まさに、クリエイターには欠かせないと言っていい“デュアルモニター”が、ノートPC1台で完結した瞬間です。しかもタッチパッドになっているので、指でも操作できます。その場にいたスタッフさんにお伺いしたところ、主に
・動画編集の際のタイムラインを表示しておく
・IllustratorやPhotoshopを使う際、カラーパレットを出しておく
・WEBやプログラミングのコーディングの際、コード画面と表示画面を分けておく
など、目視が必要だけど画面を圧迫してしまう表示や、使うことの多いツールなどを表示しておくのに良いとのことです。たしかに、イチイチマウスでツールを選ぶのは、意外と行ったり来たりが多くて疲れますものね!

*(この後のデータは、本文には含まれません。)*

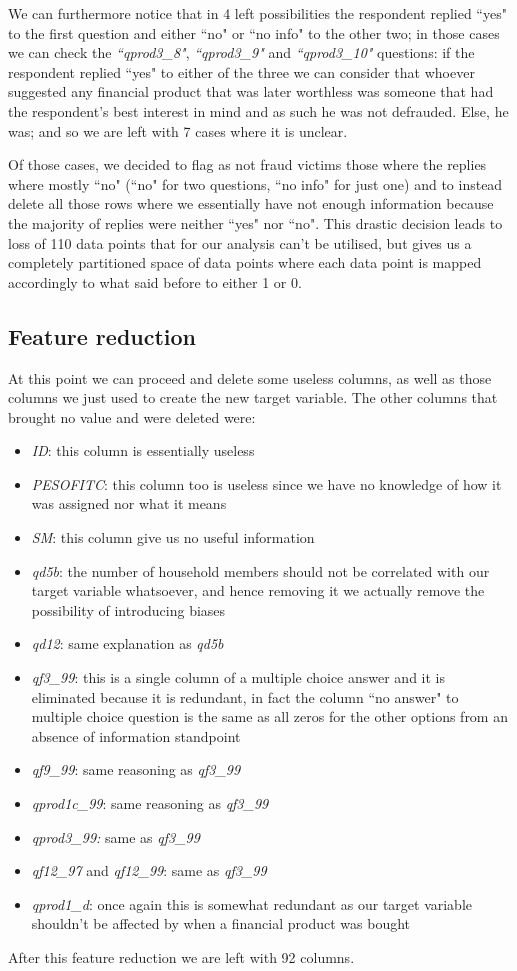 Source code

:\documentclass[a4paper,11pt]{article}
\begin{document}
We can furthermore notice that in 4 left possibilities the respondent replied ``yes" to the first question and either ``no" or ``no info" to the other two; in those cases we can check the \textit{``qprod3\_8"}, \textit{``qprod3\_9"} and \textit{``qprod3\_10"} questions: if the respondent replied ``yes" to either of the three we can consider that whoever suggested any financial product that was later worthless was someone that had the respondent's best interest in mind and as such he was not defrauded. Else, he was; and so we are left with 7 cases where it is unclear. 

Of those cases, we decided to flag as not fraud victims those where the replies where mostly ``no" (``no" for two questions, ``no info" for just one) and to instead delete all those rows where we essentially have not enough information because the majority of replies were neither ``yes" nor ``no". This drastic decision leads to loss of 110 data points that for our analysis can't be utilised, but gives us a completely partitioned space of data points where each data point is mapped accordingly to what said before to either 1 or 0.


\subsection{Feature reduction}
At this point we can proceed and delete some useless columns, as well as those columns we just used to create the new target variable. The other columns that brought no value and were deleted were: 
\begin{itemize}
    \item \textit{ID}: this column is essentially useless 
    \item \textit{PESOFITC}: this column too is useless since we have no knowledge of how it was assigned nor what it means
    \item \textit{SM}: this column give us no useful information
    \item \textit{qd5b}: the number of household members should not be correlated with our target variable whatsoever, and hence removing it we actually remove the possibility of introducing biases
    \item \textit{qd12}: same explanation as \textit{qd5b}
    \item \textit{qf3\_99}: this is a single column of a multiple choice answer and it is eliminated because it is redundant, in fact the column ``no answer" to multiple choice question is the same as all zeros for the other options from an absence of information standpoint
    \item \textit{qf9\_99}: same reasoning as \textit{qf3\_99}
    \item \textit{qprod1c\_99}: same reasoning as \textit{qf3\_99}
    \item \textit{qprod3\_99:} same as
    \textit{qf3\_99}
    \item \textit{qf12\_97} and \textit{qf12\_99}: same as \textit{qf3\_99}
    \item \textit{qprod1\_d}: once again this is somewhat redundant as our target variable shouldn't be affected by when a financial product was bought
\end{itemize}
After this feature reduction we are left with 92 columns.
\end{document}
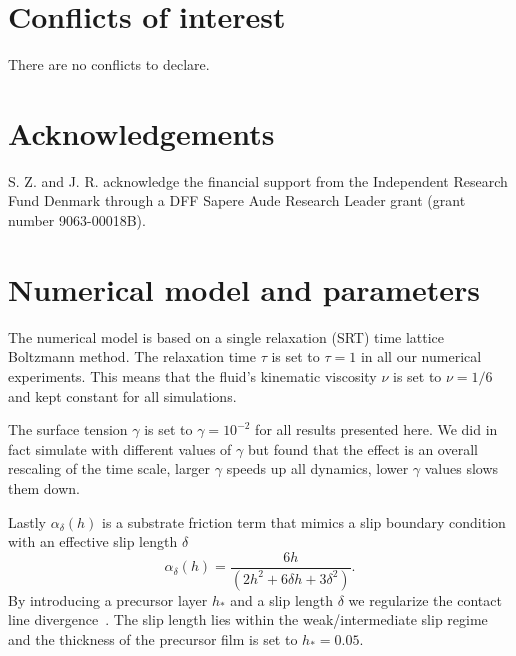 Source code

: \documentclass[twoside,twocolumn,9pt]{article}
\renewcommand{\refname}{Notes and references}
\begin{document}
\section*{Conflicts of interest}
There are no conflicts to declare.

\section*{Acknowledgements}
S. Z. and J. R. acknowledge the financial support from the Independent Research Fund Denmark through a DFF Sapere Aude Research Leader grant (grant number 9063-00018B).





\balance



\appendix
\section{Numerical model and parameters}\label{app:numerics}
The numerical model is based on a single relaxation (SRT) time lattice Boltzmann method. 
The relaxation time $\tau$ is set to $\tau = 1$ in all our numerical experiments. 
This means that the fluid's kinematic viscosity $\nu$ is set to $\nu = 1/6$ and kept constant for all simulations.  


The surface tension $\gamma$ is set to $\gamma = 10^{-2}$ for all results presented here.
We did in fact simulate with different values of $\gamma$ but found that the effect is an overall rescaling of the time scale, larger $\gamma$ speeds up all dynamics, lower $\gamma$ values slows them down.

Lastly $\alpha_{\delta}(h)$ is a substrate friction term that mimics a slip boundary condition with an effective slip length $\delta$
\begin{equation}\label{eq:alphafric_app}
\alpha_{\delta}(h) = \frac{6h}{(2 h^2 + 6 \delta h + 3 \delta^2)}.
\end{equation}
By introducing a precursor layer $h_{\ast}$ and a slip length $\delta$ we regularize the contact line divergence~\cite{huhHydrodynamicModelSteady1971}. 
The slip length lies within the weak/intermediate slip regime~\cite{peschkaSignaturesSlipDewetting2019,fetzerQuantifyingHydrodynamicSlip2007, munchLubricationModelsSmall2005} and the thickness of the precursor film is set to $h_{\ast} = 0.05$.
\end{document}
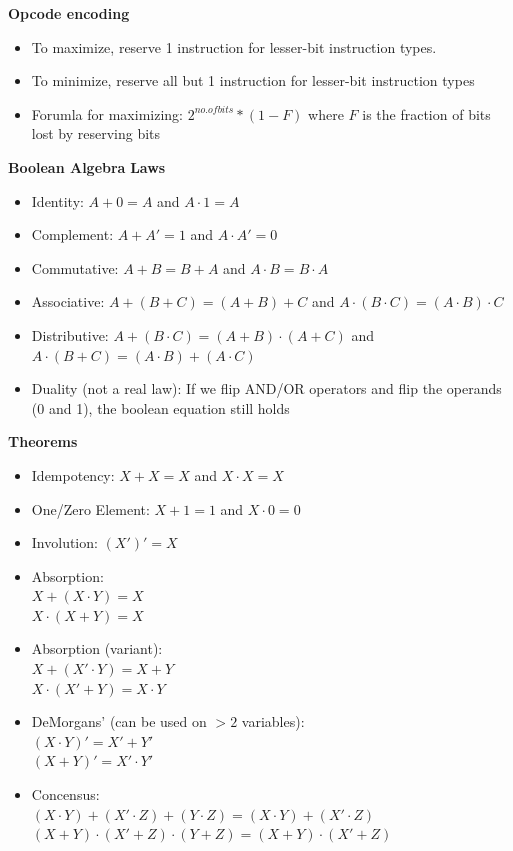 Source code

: \documentclass[a4paper]{article} \usepackage[backend=biber, style=numeric, sorting=none]{biblatex}
\begin{document}
\begin{multicols*}{4}
\textbf{Opcode encoding}
\begin{itemize}[leftmargin=*]
\itemsep -0.5em
\item To maximize, reserve 1 instruction for lesser-bit instruction types.
\item To minimize, reserve all but 1 instruction for lesser-bit instruction types
\item Forumla for maximizing: $2^{no. of bits} * (1 - F)$ where $F$ is the fraction of bits lost by reserving bits
\end{itemize}

{\small\textbf{Boolean Algebra}}
\textbf{Laws}
\begin{itemize}[leftmargin=*]
\itemsep -0.5em
\item Identity: $A + 0 = A$ and $A \cdot 1 = A$
\item Complement: $A + A' = 1$ and $A \cdot A' = 0$
\item Commutative: $A + B = B + A$  and $A \cdot B = B \cdot A$
\item Associative: $A + (B + C) = (A + B) + C$ and $A \cdot (B \cdot C) = (A \cdot B) \cdot C$
\item Distributive: $A + (B \cdot C) = (A + B) \cdot (A + C)$ and $A \cdot (B + C) = (A \cdot B) + (A \cdot C)$
\item Duality (not a real law): If we flip AND/OR operators and flip the operands (0 and 1), the boolean equation still holds
\end{itemize}

\textbf{Theorems}
\begin{itemize}[leftmargin=*]
\itemsep -0.5em
\item Idempotency: $X + X = X$ and $X \cdot X = X$
\item One/Zero Element: $X + 1 = 1$ and $X \cdot 0 = 0$
\item Involution: $(X')' = X$ 
\item Absorption: \\ $X + (X \cdot Y) = X$ \\ $X \cdot (X + Y) = X$
\item Absorption (variant): \\ $X + (X' \cdot Y) = X + Y$ \\ $X \cdot (X' + Y) = X \cdot Y$
\item DeMorgans' (can be used on $>2$ variables): \\ $(X \cdot Y)' = X' + Y'$ \\ $(X + Y)' = X' \cdot Y'$
\item Concensus: \\ $(X \cdot Y) + (X' \cdot Z) + (Y \cdot Z) = (X \cdot Y) + (X' \cdot Z)$ \\ $(X + Y) \cdot (X' + Z) \cdot (Y + Z) = (X + Y) \cdot (X' + Z)$
\end{itemize}


\end{multicols*}
\end{document}
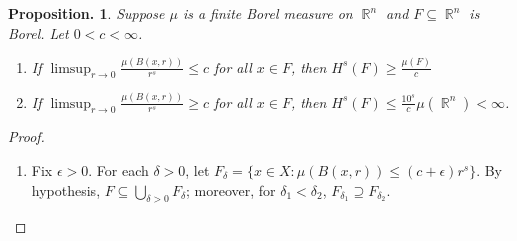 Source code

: \documentclass[11pt, a4paper]{memoir}
\DeclareMathOperator{\R}{{\mathbb{R}}}
\theoremstyle{change}
\newtheorem{proposition}[theorem]{Proposition.}
\theoremstyle{plain}
\theoremstyle{nonumberplain}
\newtheorem{proof}{Proof}
\numberwithin{equation}{section}
\begin{document}
\begin{proposition}
    Suppose $\mu$ is a finite Borel measure on $\R^n$ and $F\subseteq\R^n$ is Borel.
    Let $0<c<\infty$.
    \begin{enumerate}[nl,r]
        \item If $\limsup_{r\to 0}\frac{\mu(B(x,r))}{r^s}\leq c$ for all $x\in F$, then $H^s(F)\geq\frac{\mu(F)}{c}$
        \item If $\limsup_{r\to 0}\frac{\mu(B(x,r))}{r^s}\geq c$ for all $x\in F$, then $H^s(F)\leq\frac{10^s}{c}\mu(\R^n)<\infty$.
    \end{enumerate}
\end{proposition}
\begin{proof}
    \begin{enumerate}[nl,r]
        \item Fix $\epsilon>0$.
            For each $\delta>0$, let $F_\delta=\{x\in X:\mu(B(x,r))\leq(c+\epsilon)r^s\}$.
            By hypothesis, $F\subseteq\bigcup_{\delta>0}F_\delta$; moreover, for $\delta_1<\delta_2$, $F_{\delta_1}\supseteq F_{\delta_2}$.


\end{enumerate}
\end{proof}
\end{document}
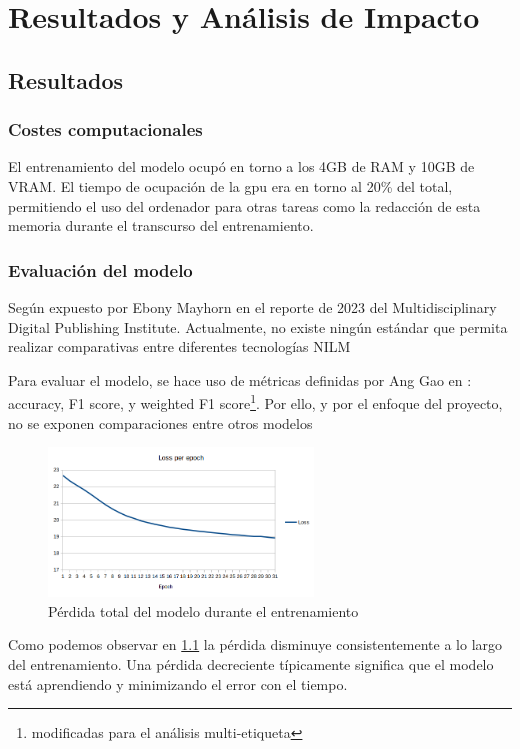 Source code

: \chapter{Resultados y Análisis de Impacto}

\section{Resultados}

\subsection{Costes computacionales}
El entrenamiento del modelo ocupó en torno a los 4GB de RAM y  10GB de VRAM. 
El tiempo de ocupación de la gpu era en torno al 20\% del total, permitiendo el uso del ordenador para otras tareas como la redacción de esta memoria durante el transcurso del entrenamiento.
\subsection{Evaluación del modelo}
Según expuesto por Ebony Mayhorn en el reporte de 2023 del Multidisciplinary Digital Publishing Institute.  Actualmente, no existe ningún estándar que permita realizar comparativas entre diferentes tecnologías NILM \autocite{NILMreview2023} \autocite{mayhorn2015load}

Para evaluar el modelo, se hace uso de métricas definidas por Ang Gao en \autocite{GAO2023109443}: accuracy, F1 score, y weighted F1 score\footnote{modificadas para el análisis multi-etiqueta}.
Por ello, y por el enfoque del proyecto, no se exponen comparaciones entre otros modelos
\begin{figure}[H]
    \centering
    \includegraphics[height=150px]{images/Losstable.png}
    \caption{Pérdida total del modelo durante el entrenamiento}
    \label{fig:loss}
\end{figure}

Como podemos observar en \ref{fig:loss} la pérdida disminuye consistentemente a lo largo del entrenamiento. Una pérdida decreciente típicamente significa que el modelo está aprendiendo y minimizando el error con el tiempo.

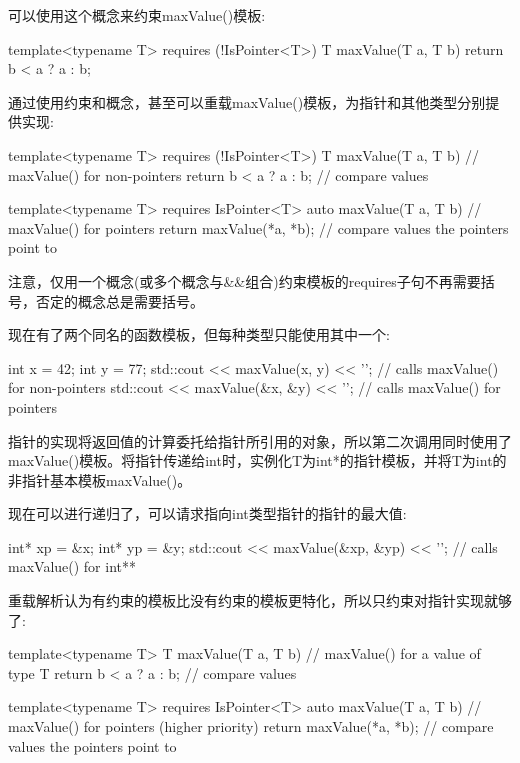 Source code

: 可以使用这个概念来约束maxValue()模板:

\begin{cpp}
template<typename T>
requires (!IsPointer<T>)
T maxValue(T a, T b)
{
	return b < a ? a : b;
}
\end{cpp}


通过使用约束和概念，甚至可以重载maxValue()模板，为指针和其他类型分别提供实现:

\begin{cpp}
template<typename T>
requires (!IsPointer<T>)
T maxValue(T a, T b) // maxValue() for non-pointers
{
	return b < a ? a : b; // compare values
}

template<typename T>
requires IsPointer<T>
auto maxValue(T a, T b) // maxValue() for pointers
{
	return maxValue(*a, *b); // compare values the pointers point to
}
\end{cpp}

注意，仅用一个概念(或多个概念与\&\&组合)约束模板的requires子句不再需要括号，否定的概念总是需要括号。

现在有了两个同名的函数模板，但每种类型只能使用其中一个:

\begin{cpp}
int x = 42;
int y = 77;
std::cout << maxValue(x, y) << '\n'; // calls maxValue() for non-pointers
std::cout << maxValue(&x, &y) << '\n'; // calls maxValue() for pointers
\end{cpp}

指针的实现将返回值的计算委托给指针所引用的对象，所以第二次调用同时使用了maxValue()模板。将指针传递给int时，实例化T为int*的指针模板，并将T为int的非指针基本模板maxValue()。

现在可以进行递归了，可以请求指向int类型指针的指针的最大值:

\begin{cpp}
int* xp = &x;
int* yp = &y;
std::cout << maxValue(&xp, &yp) << '\n'; // calls maxValue() for int**
\end{cpp}


重载解析认为有约束的模板比没有约束的模板更特化，所以只约束对指针实现就够了:

\begin{cpp}
template<typename T>
T maxValue(T a, T b) // maxValue() for a value of type T
{
	return b < a ? a : b; // compare values
}

template<typename T>
requires IsPointer<T>
auto maxValue(T a, T b) // maxValue() for pointers (higher priority)
{
	return maxValue(*a, *b); // compare values the pointers point to
}
\end{cpp}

さらに、コード画面と表示画面が分けられるのも、にわかWEB屋のせれろんやまだにはもってこいです。これはちょっと使ってみたいですね。ちなみに税別40万オーバーでした。むぅぅぅ費用対効果……!
ノートPCにおける、ゲームPCとクリエイターPCの違い
よくノートPCで、ゲーム向けとクリエイター向け、とブランドが分かれていたりすることが多いのですが、これにはどんな違いがあるのか聞いてみました。すると、
・CPUとGPUの強化ポイントやスペックはほぼ同じ
・大きな違いは“画面の仕様”
とのことでした。さてさて、どういうことでしょうか?
ゲームもクリエイティブも、“たくさんの色や動きを画面に表示する”、そして“動かす”のには変わりがありません。とくに3Dシミュレーションだと、ゲームさながらのモーションが必要だったりしますね!そのため、ハードウェアにとっては、ゲームソフトもクリエイティブソフトも似たようなものなので、おのずと、その計算速度や描画速度や表現性能を上げるために、CPUやGPUは似たようなスペックになるとのことです。
大きな違いは、画面の仕様でした。ゲームPCがフルHDでリフレッシュレートが高めなのに比べ、クリエイティブ向けは、4Kの解像度のものが多いとのこと。つまり、ゲームは描画速度優先、クリエイティブ向けは精細さ優先、ということです。特に4K解像度は、写真編集などを行っている人におすすめとのことでした。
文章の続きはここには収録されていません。